═════ RECORDS FOR PROCESSING
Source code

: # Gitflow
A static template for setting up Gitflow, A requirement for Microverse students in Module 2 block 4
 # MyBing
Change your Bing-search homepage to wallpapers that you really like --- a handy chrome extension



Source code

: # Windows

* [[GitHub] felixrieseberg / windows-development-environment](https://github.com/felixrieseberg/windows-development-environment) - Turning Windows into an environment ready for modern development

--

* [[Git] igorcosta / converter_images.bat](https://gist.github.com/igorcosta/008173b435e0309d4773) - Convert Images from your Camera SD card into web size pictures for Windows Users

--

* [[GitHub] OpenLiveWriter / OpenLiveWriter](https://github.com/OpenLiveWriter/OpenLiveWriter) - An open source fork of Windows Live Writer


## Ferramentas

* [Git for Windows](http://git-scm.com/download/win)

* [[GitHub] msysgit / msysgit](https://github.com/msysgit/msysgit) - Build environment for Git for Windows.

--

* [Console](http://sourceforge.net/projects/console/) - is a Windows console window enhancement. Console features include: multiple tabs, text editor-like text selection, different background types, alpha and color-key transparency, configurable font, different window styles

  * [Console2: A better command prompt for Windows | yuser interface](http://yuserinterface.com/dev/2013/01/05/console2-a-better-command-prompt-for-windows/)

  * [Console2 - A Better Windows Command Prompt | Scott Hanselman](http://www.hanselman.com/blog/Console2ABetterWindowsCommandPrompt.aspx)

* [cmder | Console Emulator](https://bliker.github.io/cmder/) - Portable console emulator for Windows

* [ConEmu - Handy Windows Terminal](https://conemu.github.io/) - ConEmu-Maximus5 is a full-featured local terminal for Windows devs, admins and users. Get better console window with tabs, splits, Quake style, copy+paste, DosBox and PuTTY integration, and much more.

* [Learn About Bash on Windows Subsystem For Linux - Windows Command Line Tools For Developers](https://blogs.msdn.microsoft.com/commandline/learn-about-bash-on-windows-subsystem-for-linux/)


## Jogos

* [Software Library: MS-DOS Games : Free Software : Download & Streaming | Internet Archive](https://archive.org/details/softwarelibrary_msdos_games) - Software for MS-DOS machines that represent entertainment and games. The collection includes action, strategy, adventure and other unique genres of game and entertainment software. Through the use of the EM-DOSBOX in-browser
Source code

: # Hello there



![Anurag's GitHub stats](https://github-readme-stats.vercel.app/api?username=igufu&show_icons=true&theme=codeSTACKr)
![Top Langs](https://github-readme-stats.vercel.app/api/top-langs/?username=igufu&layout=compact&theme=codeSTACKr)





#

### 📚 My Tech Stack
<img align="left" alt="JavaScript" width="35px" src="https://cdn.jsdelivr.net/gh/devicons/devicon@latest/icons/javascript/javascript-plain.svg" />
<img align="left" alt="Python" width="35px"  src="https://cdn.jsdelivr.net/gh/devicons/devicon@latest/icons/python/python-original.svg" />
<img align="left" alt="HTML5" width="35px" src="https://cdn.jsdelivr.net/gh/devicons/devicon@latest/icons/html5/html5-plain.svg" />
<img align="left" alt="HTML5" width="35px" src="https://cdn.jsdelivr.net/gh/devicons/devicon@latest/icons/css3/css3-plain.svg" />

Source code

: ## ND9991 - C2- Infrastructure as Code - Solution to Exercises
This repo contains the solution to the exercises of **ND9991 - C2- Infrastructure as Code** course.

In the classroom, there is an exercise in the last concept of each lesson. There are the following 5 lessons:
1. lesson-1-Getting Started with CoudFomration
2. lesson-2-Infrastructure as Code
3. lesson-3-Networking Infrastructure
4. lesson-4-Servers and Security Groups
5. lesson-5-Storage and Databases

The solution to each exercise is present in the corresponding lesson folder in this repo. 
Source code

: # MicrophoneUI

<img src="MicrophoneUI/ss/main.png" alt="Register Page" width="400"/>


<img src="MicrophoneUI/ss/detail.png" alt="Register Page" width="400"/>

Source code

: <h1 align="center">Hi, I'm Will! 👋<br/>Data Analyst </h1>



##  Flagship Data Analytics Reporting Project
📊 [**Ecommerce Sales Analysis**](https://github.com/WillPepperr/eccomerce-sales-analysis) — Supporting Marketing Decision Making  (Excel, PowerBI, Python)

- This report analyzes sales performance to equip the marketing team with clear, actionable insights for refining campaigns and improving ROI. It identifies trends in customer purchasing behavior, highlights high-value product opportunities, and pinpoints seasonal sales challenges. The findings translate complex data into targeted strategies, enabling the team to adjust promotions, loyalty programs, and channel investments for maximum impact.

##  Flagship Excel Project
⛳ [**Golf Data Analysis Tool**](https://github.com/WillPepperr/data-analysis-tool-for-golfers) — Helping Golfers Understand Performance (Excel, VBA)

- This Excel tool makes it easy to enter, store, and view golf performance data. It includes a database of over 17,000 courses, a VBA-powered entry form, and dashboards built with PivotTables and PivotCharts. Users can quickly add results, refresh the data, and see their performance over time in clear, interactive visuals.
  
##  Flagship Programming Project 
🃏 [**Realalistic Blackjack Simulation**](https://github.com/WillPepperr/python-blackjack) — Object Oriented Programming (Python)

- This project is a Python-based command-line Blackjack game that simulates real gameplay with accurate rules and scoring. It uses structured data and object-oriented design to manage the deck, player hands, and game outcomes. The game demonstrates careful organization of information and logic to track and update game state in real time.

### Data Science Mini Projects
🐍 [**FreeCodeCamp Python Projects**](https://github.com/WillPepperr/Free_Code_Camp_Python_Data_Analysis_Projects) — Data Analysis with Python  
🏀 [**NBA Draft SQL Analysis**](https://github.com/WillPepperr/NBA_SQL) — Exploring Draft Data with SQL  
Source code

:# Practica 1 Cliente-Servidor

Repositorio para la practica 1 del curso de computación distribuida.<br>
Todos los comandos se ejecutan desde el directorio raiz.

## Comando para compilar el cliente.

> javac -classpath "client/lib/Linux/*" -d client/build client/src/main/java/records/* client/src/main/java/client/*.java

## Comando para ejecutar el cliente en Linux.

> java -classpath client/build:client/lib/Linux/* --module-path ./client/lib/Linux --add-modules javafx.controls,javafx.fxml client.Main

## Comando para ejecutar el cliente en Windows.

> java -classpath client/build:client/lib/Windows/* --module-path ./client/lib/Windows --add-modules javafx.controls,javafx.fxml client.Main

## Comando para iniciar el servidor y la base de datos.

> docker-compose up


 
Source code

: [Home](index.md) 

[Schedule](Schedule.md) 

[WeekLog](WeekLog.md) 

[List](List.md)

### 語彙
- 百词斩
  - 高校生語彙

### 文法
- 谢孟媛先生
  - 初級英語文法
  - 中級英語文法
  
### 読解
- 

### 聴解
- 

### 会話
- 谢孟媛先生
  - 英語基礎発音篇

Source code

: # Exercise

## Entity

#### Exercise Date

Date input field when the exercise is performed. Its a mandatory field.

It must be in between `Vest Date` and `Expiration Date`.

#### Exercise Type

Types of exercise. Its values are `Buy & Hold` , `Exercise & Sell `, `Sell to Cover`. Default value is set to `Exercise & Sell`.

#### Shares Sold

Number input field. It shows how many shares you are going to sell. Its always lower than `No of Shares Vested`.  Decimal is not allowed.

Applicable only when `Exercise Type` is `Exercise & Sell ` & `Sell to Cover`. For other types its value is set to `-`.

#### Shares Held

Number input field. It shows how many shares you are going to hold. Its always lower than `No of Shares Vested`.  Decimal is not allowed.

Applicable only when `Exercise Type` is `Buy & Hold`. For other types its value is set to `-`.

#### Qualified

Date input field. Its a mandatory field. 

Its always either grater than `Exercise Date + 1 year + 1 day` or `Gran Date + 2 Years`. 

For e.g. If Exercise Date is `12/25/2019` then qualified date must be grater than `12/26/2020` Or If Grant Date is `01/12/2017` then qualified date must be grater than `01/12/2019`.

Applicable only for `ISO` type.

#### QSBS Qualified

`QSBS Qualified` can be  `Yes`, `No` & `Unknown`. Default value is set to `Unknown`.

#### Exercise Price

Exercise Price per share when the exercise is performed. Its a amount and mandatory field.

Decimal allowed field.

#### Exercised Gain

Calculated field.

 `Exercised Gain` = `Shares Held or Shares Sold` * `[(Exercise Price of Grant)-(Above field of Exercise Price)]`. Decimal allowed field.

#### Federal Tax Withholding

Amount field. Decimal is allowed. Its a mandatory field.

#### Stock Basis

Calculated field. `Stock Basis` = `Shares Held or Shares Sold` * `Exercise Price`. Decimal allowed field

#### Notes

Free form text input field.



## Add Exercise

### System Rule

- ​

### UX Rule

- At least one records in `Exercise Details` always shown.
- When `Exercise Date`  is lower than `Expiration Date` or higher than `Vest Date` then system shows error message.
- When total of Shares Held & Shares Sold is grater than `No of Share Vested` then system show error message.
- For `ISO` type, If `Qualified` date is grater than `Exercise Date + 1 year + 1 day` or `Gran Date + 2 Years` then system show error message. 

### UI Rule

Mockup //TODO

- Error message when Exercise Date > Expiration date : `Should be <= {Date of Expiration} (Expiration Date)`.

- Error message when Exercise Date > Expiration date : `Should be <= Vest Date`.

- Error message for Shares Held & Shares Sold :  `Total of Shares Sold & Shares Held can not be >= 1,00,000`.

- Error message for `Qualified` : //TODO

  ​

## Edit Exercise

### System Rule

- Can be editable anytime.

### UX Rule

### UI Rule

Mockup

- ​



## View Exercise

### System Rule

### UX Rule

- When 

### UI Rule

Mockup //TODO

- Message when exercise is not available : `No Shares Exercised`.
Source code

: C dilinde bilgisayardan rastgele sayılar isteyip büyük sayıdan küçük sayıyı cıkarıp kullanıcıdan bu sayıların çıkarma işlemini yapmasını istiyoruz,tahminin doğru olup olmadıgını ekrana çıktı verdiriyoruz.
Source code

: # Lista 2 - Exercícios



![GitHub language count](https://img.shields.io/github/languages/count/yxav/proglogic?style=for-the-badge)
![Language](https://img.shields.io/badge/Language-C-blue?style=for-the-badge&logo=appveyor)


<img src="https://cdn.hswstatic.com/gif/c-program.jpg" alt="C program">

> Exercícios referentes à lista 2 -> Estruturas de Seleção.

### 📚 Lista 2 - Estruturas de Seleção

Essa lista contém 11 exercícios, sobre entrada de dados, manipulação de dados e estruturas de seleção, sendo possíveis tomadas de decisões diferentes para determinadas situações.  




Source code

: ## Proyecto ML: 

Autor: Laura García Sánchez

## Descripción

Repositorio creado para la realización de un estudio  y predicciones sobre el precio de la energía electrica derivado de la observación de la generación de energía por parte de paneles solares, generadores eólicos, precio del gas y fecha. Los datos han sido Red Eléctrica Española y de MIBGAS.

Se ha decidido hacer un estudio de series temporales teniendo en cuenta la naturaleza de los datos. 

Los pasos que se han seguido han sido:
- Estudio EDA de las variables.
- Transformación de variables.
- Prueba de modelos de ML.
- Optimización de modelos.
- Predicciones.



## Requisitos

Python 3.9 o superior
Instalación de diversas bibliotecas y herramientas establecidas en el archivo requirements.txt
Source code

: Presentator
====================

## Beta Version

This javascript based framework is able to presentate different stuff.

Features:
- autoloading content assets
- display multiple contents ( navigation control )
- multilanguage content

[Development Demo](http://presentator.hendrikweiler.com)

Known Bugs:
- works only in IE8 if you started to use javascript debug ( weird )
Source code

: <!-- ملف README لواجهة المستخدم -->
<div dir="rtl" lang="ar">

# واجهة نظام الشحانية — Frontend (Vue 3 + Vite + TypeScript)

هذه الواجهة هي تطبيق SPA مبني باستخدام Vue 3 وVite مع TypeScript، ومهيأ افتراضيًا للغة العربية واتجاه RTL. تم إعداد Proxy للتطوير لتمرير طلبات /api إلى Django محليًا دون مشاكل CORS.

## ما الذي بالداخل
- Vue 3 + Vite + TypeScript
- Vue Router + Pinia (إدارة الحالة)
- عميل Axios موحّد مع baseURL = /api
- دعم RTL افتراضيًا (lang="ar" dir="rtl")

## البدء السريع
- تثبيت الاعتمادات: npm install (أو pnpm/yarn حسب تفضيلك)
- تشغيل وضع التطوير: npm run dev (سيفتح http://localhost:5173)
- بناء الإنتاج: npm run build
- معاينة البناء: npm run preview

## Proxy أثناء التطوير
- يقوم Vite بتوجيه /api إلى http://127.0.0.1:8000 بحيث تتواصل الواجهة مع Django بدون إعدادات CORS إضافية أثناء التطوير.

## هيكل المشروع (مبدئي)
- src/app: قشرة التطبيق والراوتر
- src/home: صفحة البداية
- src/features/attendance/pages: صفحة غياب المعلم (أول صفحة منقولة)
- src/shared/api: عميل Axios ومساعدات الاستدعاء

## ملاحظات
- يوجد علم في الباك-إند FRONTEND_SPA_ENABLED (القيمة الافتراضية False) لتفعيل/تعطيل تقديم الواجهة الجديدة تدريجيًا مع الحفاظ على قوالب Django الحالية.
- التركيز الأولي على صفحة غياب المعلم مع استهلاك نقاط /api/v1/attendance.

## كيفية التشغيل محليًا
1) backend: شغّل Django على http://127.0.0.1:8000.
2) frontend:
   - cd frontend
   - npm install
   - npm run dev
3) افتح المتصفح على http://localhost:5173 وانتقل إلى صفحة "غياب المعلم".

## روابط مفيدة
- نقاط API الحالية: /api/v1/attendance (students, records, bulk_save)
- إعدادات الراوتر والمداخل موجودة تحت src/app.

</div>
══════════
TASK: Start with the line above that contains "#### Exercise Price" and stop after the line that contains "#### Federal Tax Withholding". Output those lines exactly, and only those.

RESULT FOR THIS EXERCISE:
#### Exercise Price

Exercise Price per share when the exercise is performed. Its a amount and mandatory field.

Decimal allowed field.

#### Exercised Gain

Calculated field.

 `Exercised Gain` = `Shares Held or Shares Sold` * `[(Exercise Price of Grant)-(Above field of Exercise Price)]`. Decimal allowed field.

#### Federal Tax Withholding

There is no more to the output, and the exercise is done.